WikiLeaks founder Julian Assange said on Israeli television on Sunday that he was taking security precautions following the release of nearly 400,000 secret U.S. military documents on the Iraq war.
"No, I'm not running for my life, but we do have to take extra security precautions," Assange told Channel Two television in an interview that took place in London.
The Israeli channel reported that Assange was accompanied by bodyguards during the interview.
The mass of U.S. documents from 2004 to 2009 released by WikiLeaks on Friday offer a grim snapshot of the Iraq conflict, especially of the abuse of civilians by Iraqi security forces.
"Just yesterday, in fact, the former general counsel of the CIA said that it was his view was that the U.S. was trying to get me personally and possibly some other people into the U.S. jurisdiction, and that corresponds to former statements made by the Pentagon," Assange told Channel Two.
On Friday, Pentagon press secretary Geoff Morrell said before the material was made public: "We deplore WikiLeaks for inducing individuals to break the law, leak classified documents and then cavalierly share that secret information with the world, including our enemies."
Asked whether the WikiLeaks revelations could be of use to Osama bin Laden, Assange told the Israeli broadcaster that he was not privy to the thoughts of the al-Qaida chief.
"I do not have access to Osama bin Laden's thoughts.
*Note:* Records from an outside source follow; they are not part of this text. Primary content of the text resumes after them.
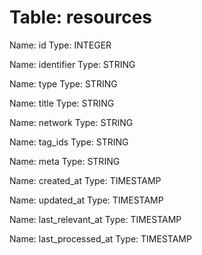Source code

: Table: resources
================

Name: id
Type: INTEGER

Name: identifier
Type: STRING

Name: type
Type: STRING

Name: title
Type: STRING

Name: network
Type: STRING

Name: tag_ids
Type: STRING

Name: meta
Type: STRING

Name: created_at
Type: TIMESTAMP

Name: updated_at
Type: TIMESTAMP

Name: last_relevant_at
Type: TIMESTAMP

Name: last_processed_at
Type: TIMESTAMP

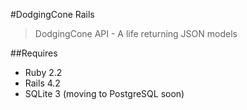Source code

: #DodgingCone Rails

> DodgingCone API - A life returning JSON models

##Requires

 - Ruby 2.2
 - Rails 4.2
 - SQLite 3 (moving to PostgreSQL soon)
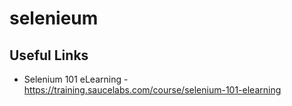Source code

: # selenieum

## Useful Links
- Selenium 101 eLearning - https://training.saucelabs.com/course/selenium-101-elearning
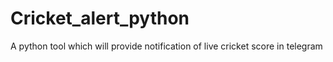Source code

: # Cricket_alert_python
A python tool which will provide notification of live cricket score in telegram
Many people want the truth out, insofar as al-Qaida wants the truth out, they are correct," he said.
Washington on Sunday came under increasing pressure to investigate allegations in the leaked documents.
The flood of material offers a grim snapshot of the conflict, especially of the abuse of Iraqi civilians by Iraqi security forces.
The heavily redacted logs appear to show that the U.S. military turned a blind eye to evidence of torture and abuse of civilians by the Iraqi authorities.
WikiLeaks claim the documents reveal around 15,000 more civilian deaths than were previously known about.
The files contain graphic accounts of torture, civilian killings and Iran's hand in the Iraq war, documenting years of bloodshed and suffering following the 2003 U.S.-led invasion to oust dictator Saddam Hussein.
WikiLeaks held a news conference in London on Saturday, at which Assange defended the unauthorised release, saying it was intended to reveal the "truth" about the conflict.
"Most wars that are started by democracies involve lying," he said. "If there's enough truth early on enough then perhaps we won't see these kind of wars."